▸ YOUR OBJECTIVE
Exact reproduction is required for the lines below starting at the line with "## Properties" and ending at the line with "if(iKey==iaArr[iMid])", both included. No other lines, and no pictures.

▸ MATERIAL SHOWN

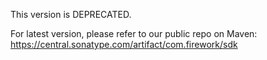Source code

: This version is DEPRECATED.

For latest version, please refer to our public repo on Maven: https://central.sonatype.com/artifact/com.firework/sdk

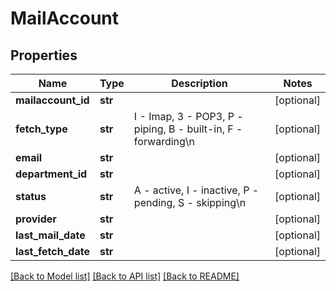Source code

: # MailAccount

## Properties
Name | Type | Description | Notes
------------ | ------------- | ------------- | -------------
**mailaccount_id** | **str** |  | [optional] 
**fetch_type** | **str** | I - Imap, 3 - POP3, P - piping, B - built-in, F - forwarding\n | [optional] 
**email** | **str** |  | [optional] 
**department_id** | **str** |  | [optional] 
**status** | **str** | A - active, I - inactive, P - pending, S - skipping\n | [optional] 
**provider** | **str** |  | [optional] 
**last_mail_date** | **str** |  | [optional] 
**last_fetch_date** | **str** |  | [optional] 

[[Back to Model list]](../README.md#documentation-for-models) [[Back to API list]](../README.md#documentation-for-api-endpoints) [[Back to README]](../README.md)


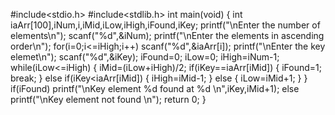 #include<stdio.h>
#include<stdlib.h>
int main(void)
{
int iaArr[100],iNum,i,iMid,iLow,iHigh,iFound,iKey;
printf("\nEnter the number of elements\n");
scanf("%d",&iNum);
printf("\nEnter the elements in ascending order\n");
for(i=0;i<=iHigh;i++)
scanf("%d",&iaArr[i]);
printf("\nEnter the key elemet\n");
scanf("%d",&iKey);
iFound=0;
iLow=0;
iHigh=iNum-1;
while(iLow<=iHigh)
{
iMid=(iLow+iHigh)/2;
if(iKey==iaArr[iMid])
{
iFound=1;
break;
}
else if(iKey<iaArr[iMid])
{
iHigh=iMid-1;
}
else
{
iLow=iMid+1;
}
}
if(iFound)
printf("\nKey element %d found at %d \n",iKey,iMid+1);
else
printf("\nKey element not found \n");
return 0;
}







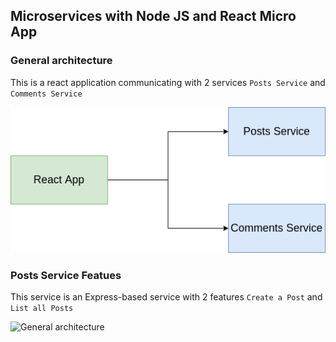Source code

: ## Microservices with Node JS and React Micro App ##
### General architecture ###
This is a react application communicating with 2 services ``Posts Service`` and ``Comments Service``

![General architecture](https://github.com/mallah-elmehdi/microservices-nodejs-micro/blob/master/diagram.png?raw=true)

### Posts Service Featues ###
This service is an Express-based service with 2 features ``Create a Post`` and ``List all Posts``

![General architecture](https://github.com/mallah-elmehdi/microservices-nodejs-micro/blob/master/posts-service.png?raw=true)
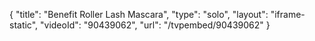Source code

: {
    "title": "Benefit Roller Lash Mascara",
    "type": "solo",
    "layout": "iframe-static",
    "videoId": "90439062",
    "url": "\/tvpembed\/90439062"
}
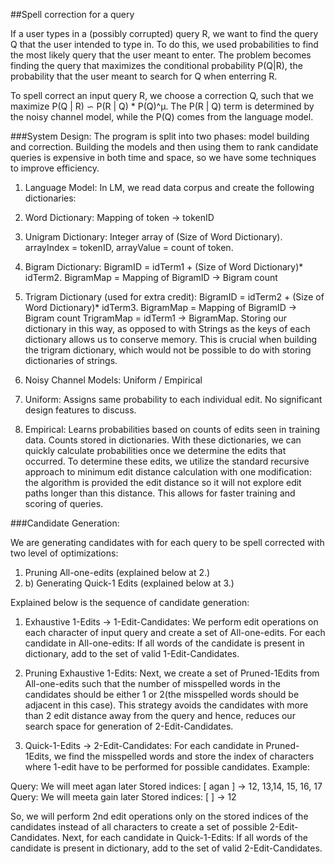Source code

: ##Spell correction for a query


If a user types in a (possibly corrupted) query R, we want to find the query Q that
the user intended to type in. To do this, we used probabilities to find the
most likely query that the user meant to enter.
The problem becomes finding the query that maximizes the conditional probability
P(Q|R), the probability that the user meant to search for Q when enterring R.

To spell correct an input query R, we choose a correction Q, such that we maximize P(Q | R) ∽ P(R | Q) * P(Q)^μ. The P(R | Q)  term is determined by the noisy channel model, while the P(Q) comes from the language model. 

###System Design:
The program is split into two phases: model building and correction. Building the models and then using them to rank candidate queries is expensive in both time and space, so we have some techniques to improve efficiency.

1. Language Model: In LM, we read data corpus and create the following dictionaries:
  1. Word Dictionary: Mapping of token -> tokenID
  2. Unigram Dictionary: Integer array of (Size of Word Dictionary).
  arrayIndex = tokenID, arrayValue = count of token.
  3. Bigram Dictionary: BigramID = idTerm1 + (Size of Word Dictionary)* idTerm2.
  		BigramMap = Mapping of BigramID -> Bigram count 
  4. Trigram Dictionary (used for extra credit):
  		BigramID = idTerm2 + (Size of Word Dictionary)* idTerm3.
		BigramMap = Mapping of BigramID -> Bigram count
		TrigramMap = idTerm1 -> BigramMap.
Storing our dictionary in this way, as opposed to with Strings as the keys of each dictionary allows us to conserve memory. This is crucial when building the trigram dictionary, which would not be possible to do with storing dictionaries of strings. 


2. Noisy Channel Models: Uniform / Empirical
  1. Uniform: Assigns same probability to each individual edit. No significant design features to discuss.
  2. Empirical: Learns probabilities based on counts of edits seen in training data. Counts stored in dictionaries. With these dictionaries, we can quickly calculate probabilities once we determine the edits that occurred. To determine these edits, we utilize the standard recursive approach to minimum edit distance calculation with one modification: the algorithm is provided the edit distance so it will not explore edit paths longer than this distance. This allows for faster training and scoring of queries.


###Candidate Generation:

We are generating candidates with for each query to be spell corrected with two level of optimizations:
1. Pruning All-one-edits (explained below at 2.)
2. b) Generating Quick-1 Edits (explained below at 3.)

Explained below is the sequence of candidate generation:

1. Exhaustive 1-Edits → 1-Edit-Candidates:
We perform edit operations on each character of input query and create a set of All-one-edits. For each candidate in All-one-edits: If all words of the candidate is present in dictionary, add to the set of valid 1-Edit-Candidates.

2. Pruning Exhaustive 1-Edits:
Next, we create a set of Pruned-1Edits from All-one-edits such that the number of misspelled words in the candidates should be either 1 or 2(the misspelled words should be adjacent in this case). This strategy avoids the candidates with more than 2 edit distance away from the query and hence, reduces our search space for generation of 2-Edit-Candidates.

3. Quick-1-Edits → 2-Edit-Candidates:
For each candidate in Pruned-1Edits, we find the misspelled words and store the index of characters where 1-edit have to be performed for possible candidates. Example:

Query: We will meet agan later		Stored indices: [ agan ] -> 12, 13,14, 15, 16, 17
Query: We will meeta gain later		Stored indices: [ ] -> 12

So, we will perform 2nd edit operations only on the stored indices of the candidates instead of all characters to create a set of possible 2-Edit-Candidates. Next, for each candidate in Quick-1-Edits: If all words of the candidate is present in dictionary, add to the set of valid 2-Edit-Candidates.
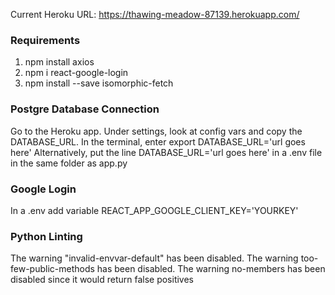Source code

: Current Heroku URL: https://thawing-meadow-87139.herokuapp.com/

### Requirements
1. npm install axios
2. npm i react-google-login
3. npm install --save isomorphic-fetch

### Postgre Database Connection

Go to the Heroku app. Under settings, look at config vars and copy the DATABASE_URL.
In the terminal, enter 
export DATABASE_URL='url goes here'
Alternatively, put the line
DATABASE_URL='url goes here'
in a .env file in the same folder as app.py

### Google Login
In a .env add variable REACT_APP_GOOGLE_CLIENT_KEY='YOURKEY'

### Python Linting

The warning "invalid-envvar-default" has been disabled.
The warning too-few-public-methods has been disabled.
The warning no-members has been disabled since it would return false positives

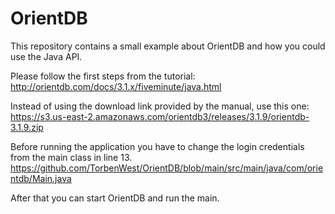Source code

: # OrientDB
This repository contains a small example about OrientDB and how you could use the Java API.

Please follow the first steps from the tutorial: <br>
http://orientdb.com/docs/3.1.x/fiveminute/java.html

Instead of using the download link provided by the manual, use this one: <br>
https://s3.us-east-2.amazonaws.com/orientdb3/releases/3.1.9/orientdb-3.1.9.zip

Before running the application you have to change the login credentials from the main class in line 13. <br>
https://github.com/TorbenWest/OrientDB/blob/main/src/main/java/com/orientdb/Main.java

After that you can start OrientDB and run the main.
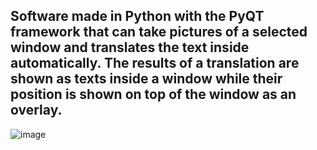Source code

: ## Software made in Python with the PyQT framework that can take pictures of a selected window and translates the text inside automatically. The results of a translation are shown as texts inside a window while their position is shown on top of the window as an overlay.
![image](https://github.com/user-attachments/assets/b758755f-be7e-426e-8c72-94ee8d54df5d)
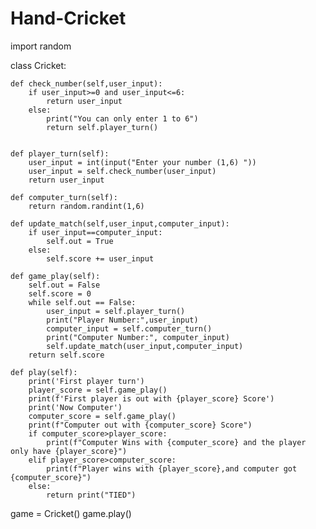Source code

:# Hand-Cricket
import random

class Cricket:

    def check_number(self,user_input):
        if user_input>=0 and user_input<=6:
            return user_input
        else:
            print("You can only enter 1 to 6")
            return self.player_turn()

    
    def player_turn(self):
        user_input = int(input("Enter your number (1,6) "))
        user_input = self.check_number(user_input)
        return user_input

    def computer_turn(self):
        return random.randint(1,6)

    def update_match(self,user_input,computer_input):
        if user_input==computer_input:
            self.out = True
        else:
            self.score += user_input

    def game_play(self):
        self.out = False
        self.score = 0
        while self.out == False:
            user_input = self.player_turn()
            print("Player Number:",user_input)
            computer_input = self.computer_turn()
            print("Computer Number:", computer_input)
            self.update_match(user_input,computer_input)
        return self.score

    def play(self):
        print('First player turn')
        player_score = self.game_play()
        print(f'First player is out with {player_score} Score')
        print('Now Computer')
        computer_score = self.game_play()
        print(f"Computer out with {computer_score} Score")
        if computer_score>player_score:
            print(f"Computer Wins with {computer_score} and the player only have {player_score}")
        elif player_score>computer_score:
            print(f"Player wins with {player_score},and computer got {computer_score}")
        else:
            return print("TIED")





game = Cricket()
game.play()
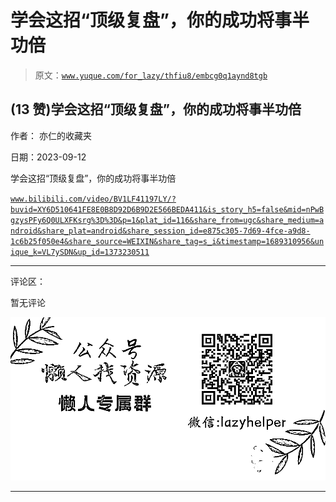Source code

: # 学会这招“顶级复盘”，你的成功将事半功倍

> 原文：[`www.yuque.com/for_lazy/thfiu8/embcg0q1aynd8tgb`](https://www.yuque.com/for_lazy/thfiu8/embcg0q1aynd8tgb)

## (13 赞)学会这招“顶级复盘”，你的成功将事半功倍

作者： 亦仁的收藏夹

日期：2023-09-12

学会这招“顶级复盘”，你的成功将事半功倍

[`www.bilibili.com/video/BV1LF41197LY/?buvid=XY6D510641FE8E0B8D92D6B9D2E566BEDA411&is_story_h5=false&mid=nPwBgzysPFy6Q0ULXFKsrg%3D%3D&p=1&plat_id=116&share_from=ugc&share_medium=android&share_plat=android&share_session_id=e875c305-7d69-4fce-a9d8-1c6b25f050e4&share_source=WEIXIN&share_tag=s_i&timestamp=1689310956&unique_k=VL7ySDN&up_id=1373230511`](https://www.bilibili.com/video/BV1LF41197LY/?buvid=XY6D510641FE8E0B8D92D6B9D2E566BEDA411&is_story_h5=false&mid=nPwBgzysPFy6Q0ULXFKsrg%3D%3D&p=1&plat_id=116&share_from=ugc&share_medium=android&share_plat=android&share_session_id=e875c305-7d69-4fce-a9d8-1c6b25f050e4&share_source=WEIXIN&share_tag=s_i&timestamp=1689310956&unique_k=VL7ySDN&up_id=1373230511)

* * *

评论区：

暂无评论

![](img/1c37d505930596d12a88ab23e11aa07a.png)

* * *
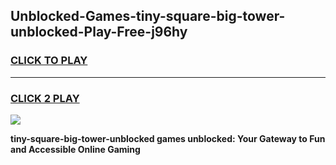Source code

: 
## Unblocked-Games-tiny-square-big-tower-unblocked-Play-Free-j96hy
<h3>
<a href="https://premium76.site?title=tiny-square-big-tower-unblocked&ref=20M">CLICK TO PLAY</a></h3>
<hr>

<h3>
<a href="https://premium76.site?title=tiny-square-big-tower-unblocked&ref=20M">CLICK 2 PLAY</a>
  
</h3>

<a href="https://premium76.site?title=tiny-square-big-tower-unblocked&ref=19M"><img src="https://clearcache.store/games.png"></a>


**tiny-square-big-tower-unblocked games unblocked: Your Gateway to Fun and Accessible Online Gaming**
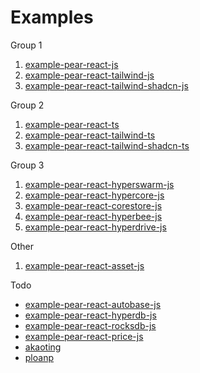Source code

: # Examples
Group 1
1. [example-pear-react-js](https://github.com/peertecho/example-pear-react-js)
2. [example-pear-react-tailwind-js](https://github.com/peertecho/example-pear-react-tailwind-js)
3. [example-pear-react-tailwind-shadcn-js](https://github.com/peertecho/example-pear-react-tailwind-shadcn-js)

Group 2
1. [example-pear-react-ts](https://github.com/peertecho/example-pear-react-ts)
2. [example-pear-react-tailwind-ts](https://github.com/peertecho/example-pear-react-tailwind-ts)
3. [example-pear-react-tailwind-shadcn-ts](https://github.com/peertecho/example-pear-react-tailwind-shadcn-ts)

Group 3
1. [example-pear-react-hyperswarm-js](https://github.com/peertecho/example-pear-react-hyperswarm-js)
2. [example-pear-react-hypercore-js](https://github.com/peertecho/example-pear-react-hypercore-js)
3. [example-pear-react-corestore-js](https://github.com/peertecho/example-pear-react-corestore-js)
4. [example-pear-react-hyperbee-js](https://github.com/peertecho/example-pear-react-hyperbee-js)
5. [example-pear-react-hyperdrive-js](https://github.com/peertecho/example-pear-react-hyperdrive-js)

Other
1. [example-pear-react-asset-js](https://github.com/peertecho/example-pear-react-asset-js)

Todo
- [example-pear-react-autobase-js](https://github.com/peertecho/example-pear-react-autobase-js)
- [example-pear-react-hyperdb-js](https://github.com/peertecho/example-pear-react-hyperdb-js)
- [example-pear-react-rocksdb-js](https://github.com/peertecho/example-pear-react-rocksdb-js)
- [example-pear-react-price-js](https://github.com/peertecho/example-pear-react-price-js)
- [akaoting](https://github.com/peertecho/akaoting)
- [ploanp](https://github.com/peertecho/ploanp)
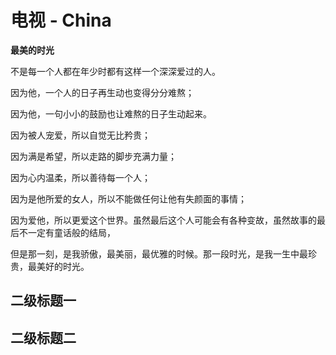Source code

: # 电视 - China

**最美的时光**

不是每一个人都在年少时都有这样一个深深爱过的人。

因为他，一个人的日子再生动也变得分分难熬；

因为他，一句小小的鼓励也让难熬的日子生动起来。

因为被人宠爱，所以自觉无比矜贵；

因为满是希望，所以走路的脚步充满力量；

因为心内温柔，所以善待每一个人；

因为是他所爱的女人，所以不能做任何让他有失颜面的事情；

因为爱他，所以更爱这个世界。虽然最后这个人可能会有各种变故，虽然故事的最后不一定有童话般的结局，

但是那一刻，是我骄傲，最美丽，最优雅的时候。那一段时光，是我一生中最珍贵，最美好的时光。

## 二级标题一

## 二级标题二
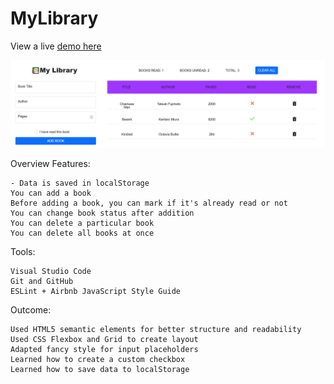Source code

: # MyLibrary

View a live [demo here](https://zaynmuhammad.github.io/MyLibrary/)

![alt text](https://github.com/ZaynMuhammad/MyLibrary/blob/main/Assests/Images/Library_Demo.png "Image of the Web App Demo")

Overview
Features:

    - Data is saved in localStorage
    You can add a book
    Before adding a book, you can mark if it's already read or not
    You can change book status after addition
    You can delete a particular book
    You can delete all books at once

Tools:

    Visual Studio Code
    Git and GitHub
    ESLint + Airbnb JavaScript Style Guide


Outcome:

    Used HTML5 semantic elements for better structure and readability
    Used CSS Flexbox and Grid to create layout
    Adapted fancy style for input placeholders
    Learned how to create a custom checkbox
    Learned how to save data to localStorage
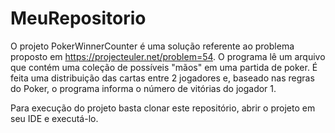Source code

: # MeuRepositorio
O projeto PokerWinnerCounter é uma solução referente ao problema proposto em https://projecteuler.net/problem=54.
O programa lê um arquivo que contém uma coleção de possíveis "mãos" em uma partida de poker. É feita uma distribuição das cartas entre 2 jogadores e, baseado nas regras do Poker, o programa informa o número de vitórias do jogador 1.

Para execução do projeto basta clonar este repositório, abrir o projeto em seu IDE e executá-lo.
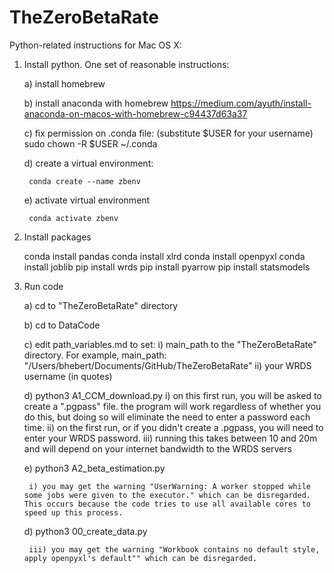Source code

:# TheZeroBetaRate


Python-related instructions for Mac OS X:

1) Install python. One set of reasonable instructions:

	a) install homebrew
	
	b) install anaconda with homebrew
		https://medium.com/ayuth/install-anaconda-on-macos-with-homebrew-c94437d63a37

	c) fix permission on .conda file: (substitute $USER for your username)
		sudo chown -R $USER ~/.conda
	
	d) create a virtual environment:
	
		conda create --name zbenv
		
	e) activate virtual environment
	
		conda activate zbenv
		
		
2) Install packages

	conda install pandas
	conda install xlrd
	conda install openpyxl
	conda install joblib
	pip install wrds
	pip install pyarrow
	pip install statsmodels

3) Run code

	a) cd to "TheZeroBetaRate" directory
	
	b) cd to DataCode
	
	c) edit path_variables.md to set:
		i) main_path to the "TheZeroBetaRate" directory. For example,
			 main_path: "/Users/bhebert/Documents/GitHub/TheZeroBetaRate"
		ii) your WRDS username (in quotes)
	
	d) python3 A1_CCM_download.py 
		i) on this first run, you will be asked to create a ".pgpass" file. the program will work regardless of whether you do this, but doing so will eliminate the need to enter a password each time.
		ii) on the first run, or if you didn't create a .pgpass, you will need to enter your WRDS password.
		iii) running this takes between 10 and 20m and will depend on your internet bandwidth to the WRDS servers
	
	e) python3 A2_beta_estimation.py
	
		i) you may get the warning "UserWarning: A worker stopped while some jobs were given to the executor." which can be disregarded. This occurs because the code tries to use all available cores to speed up this process.
	
	d) python3 00_create_data.py
	

		iii) you may get the warning "Workbook contains no default style, apply openpyxl's default"" which can be disregarded.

▸ WRITTEN RESPONSE
## Properties
Name | Type | Description | Notes
------------ | ------------- | ------------- | -------------
**mailaccount_id** | **str** |  | [optional] 
**fetch_type** | **str** | I - Imap, 3 - POP3, P - piping, B - built-in, F - forwarding\n | [optional] 
**email** | **str** |  | [optional] 
**department_id** | **str** |  | [optional] 
**status** | **str** | A - active, I - inactive, P - pending, S - skipping\n | [optional] 
**provider** | **str** |  | [optional] 
**last_mail_date** | **str** |  | [optional] 
**last_fetch_date** | **str** |  | [optional] 

[[Back to Model list]](../README.md#documentation-for-models) [[Back to API list]](../README.md#documentation-for-api-endpoints) [[Back to README]](../README.md)


 #include<stdio.h>
#include<stdlib.h>
int main(void)
{
int iaArr[100],iNum,i,iMid,iLow,iHigh,iFound,iKey;
printf("\nEnter the number of elements\n");
scanf("%d",&iNum);
printf("\nEnter the elements in ascending order\n");
for(i=0;i<=iHigh;i++)
scanf("%d",&iaArr[i]);
printf("\nEnter the key elemet\n");
scanf("%d",&iKey);
iFound=0;
iLow=0;
iHigh=iNum-1;
while(iLow<=iHigh)
{
iMid=(iLow+iHigh)/2;
if(iKey==iaArr[iMid])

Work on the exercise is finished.